*Exercise description*.
Omit the pictures and copy the entries exactly.

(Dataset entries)
++++++++++
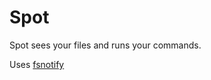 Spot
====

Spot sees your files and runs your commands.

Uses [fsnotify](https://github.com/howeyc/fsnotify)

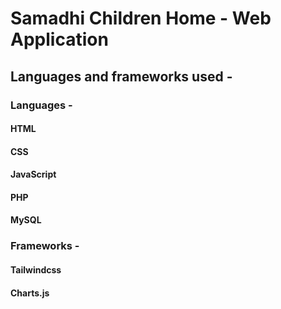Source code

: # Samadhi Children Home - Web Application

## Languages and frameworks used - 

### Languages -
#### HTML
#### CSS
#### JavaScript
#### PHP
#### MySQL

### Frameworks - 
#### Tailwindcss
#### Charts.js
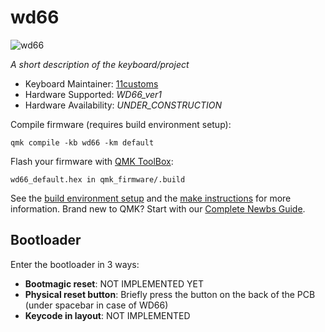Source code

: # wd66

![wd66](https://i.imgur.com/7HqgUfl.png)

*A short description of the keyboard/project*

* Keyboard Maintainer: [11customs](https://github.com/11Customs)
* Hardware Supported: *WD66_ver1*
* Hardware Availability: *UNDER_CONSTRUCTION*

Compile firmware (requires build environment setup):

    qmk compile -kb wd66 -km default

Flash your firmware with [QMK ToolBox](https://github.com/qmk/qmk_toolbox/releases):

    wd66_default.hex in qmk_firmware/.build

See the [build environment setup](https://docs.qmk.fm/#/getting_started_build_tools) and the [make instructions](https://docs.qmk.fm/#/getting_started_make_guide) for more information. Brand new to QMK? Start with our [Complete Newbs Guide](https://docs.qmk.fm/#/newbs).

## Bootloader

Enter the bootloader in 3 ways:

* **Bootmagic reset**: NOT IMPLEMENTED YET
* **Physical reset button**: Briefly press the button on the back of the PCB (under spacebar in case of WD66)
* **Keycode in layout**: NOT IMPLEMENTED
++++++++++
*The completed task*.
 Spot
====

Spot sees your files and runs your commands.

Uses [fsnotify](https://github.com/howeyc/fsnotify)

Source code

: # Samadhi Children Home - Web Application

## Languages and frameworks used - 

### Languages -
#### HTML
#### CSS
#### JavaScript
#### PHP
#### MySQL

### Frameworks - 
#### Tailwindcss
#### Charts.js
Source code

: # wd66

![wd66](https://i.imgur.com/7HqgUfl.png)

*A short description of the keyboard/project*

* Keyboard Maintainer: [11customs](https://github.com/11Customs)
* Hardware Supported: *WD66_ver1*
* Hardware Availability: *UNDER_CONSTRUCTION*

Compile firmware (requires build environment setup):

    qmk compile -kb wd66 -km default

Flash your firmware with [QMK ToolBox](https://github.com/qmk/qmk_toolbox/releases):

    wd66_default.hex in qmk_firmware/.build

See the [build environment setup](https://docs.qmk.fm/#/getting_started_build_tools) and the [make instructions](https://docs.qmk.fm/#/getting_started_make_guide) for more information. Brand new to QMK? Start with our [Complete Newbs Guide](https://docs.qmk.fm/#/newbs).

## Bootloader

Enter the bootloader in 3 ways:

* **Bootmagic reset**: NOT IMPLEMENTED YET
* **Physical reset button**: Briefly press the button on the back of the PCB (under spacebar in case of WD66)
* **Keycode in layout**: NOT IMPLEMENTED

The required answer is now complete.